We all looked at each other, unsure of what the big deal was. The ticket guy gestured with his head, directing our attention to the group that he was referring to:
Hanging out in the lobby was a large group of retarded teenagers. I am not making this up. There was an adult chaperone or two, overseeing an afternoon field trip with mentally disabled kids.
I glanced over at The Shape of Things poster and recalled everything I knew about the movie. It's R rating was earned because of its profanity and adult themes, it's extremely dialogue-heavy, and LaBute's palette is typically the cinema of emotional abuse. Far be it for me to legislate what people should see, but it is by no means a film that is in any way appropriate for retarded teens. Am I wrong?
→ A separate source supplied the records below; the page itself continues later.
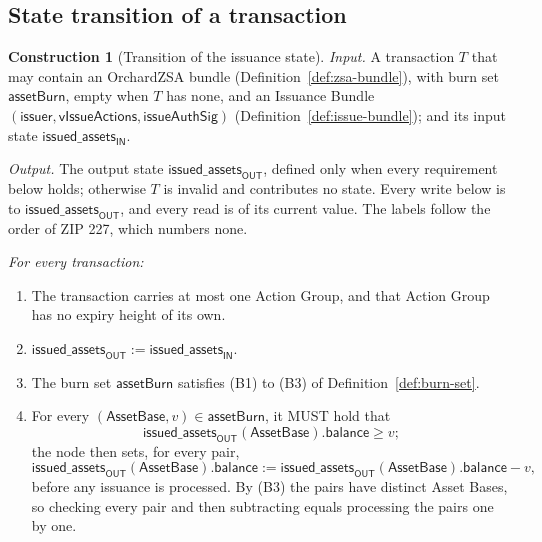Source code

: \documentclass[11pt,a4paper]{article}
\theoremstyle{definition}
\newtheorem{construction}[theorem]{Construction}
\begin{document}
\subsection{State transition of a transaction}\label{sec:state-rules}

\begin{construction}[Transition of the issuance state]
\label{def:state-transition}
\emph{Input.} A transaction $T$ that may contain an OrchardZSA bundle
(Definition~\ref{def:zsa-bundle}), with burn set $\mathsf{assetBurn}$, empty
when $T$ has none, and an Issuance Bundle
$(\mathsf{issuer}, \mathsf{vIssueActions}, \mathsf{issueAuthSig})$
(Definition~\ref{def:issue-bundle}); and its input state
$\mathsf{issued\_assets}_{\mathsf{IN}}$.

\emph{Output.} The output state $\mathsf{issued\_assets}_{\mathsf{OUT}}$,
defined only when every requirement below holds; otherwise $T$ is invalid
and contributes no state. Every write below is to
$\mathsf{issued\_assets}_{\mathsf{OUT}}$, and every read is of its current
value. The labels follow the order of ZIP 227, which numbers none.

\emph{For every transaction:}
\begin{enumerate}[leftmargin=3.2em]
\item[(T1)] The transaction carries at most one Action Group, and that Action
  Group has no expiry height of its own.
\item[(T2)] $\mathsf{issued\_assets}_{\mathsf{OUT}} :=
  \mathsf{issued\_assets}_{\mathsf{IN}}$.
\item[(T3)] The burn set $\mathsf{assetBurn}$ satisfies (B1) to (B3) of
  Definition~\ref{def:burn-set}.
\item[(T4)] For every $(\mathsf{AssetBase}, v) \in \mathsf{assetBurn}$, it
  MUST hold that
  \[
    \mathsf{issued\_assets}_{\mathsf{OUT}}(\mathsf{AssetBase}).\mathsf{balance}
    \ge v;
  \]
  the node then sets, for every pair,
  \[
    \mathsf{issued\_assets}_{\mathsf{OUT}}(\mathsf{AssetBase}).\mathsf{balance}
    := \mathsf{issued\_assets}_{\mathsf{OUT}}(\mathsf{AssetBase}).
    \mathsf{balance} - v,
  \]
  before any issuance is processed. By (B3) the pairs have distinct Asset
  Bases, so checking every pair and then subtracting equals processing the
  pairs one by one.
\end{enumerate}


\end{construction}
\end{document}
We all stood in the lobby for a while, debating whether or not to buy tickets. Robert and Loren can't stand when people even whisper during a loud summer blockbuster, so there was no way that they were going to handle being in that theater without wanting to strangle someone to death, no matter how mentally challenged they were. But would it really be wise to pass up the opportunity to watch a Neil LaBute film with several rows full of retarded kids?
I remember trying to make a strong case for staying. "How many chances are we gonna have to see a movie like this with a bunch of retards?!" Robert and Loren weren't buying it.
I regret our decision today, but we left.
We ended up seeing Finding Nemo. And although we all loved it, in that crowd of children and families, we couldn't help feeling like retarded teenagers. And the world will never know what an amazing experience that afternoon showing of The Shape of Things in Pasadena must have been.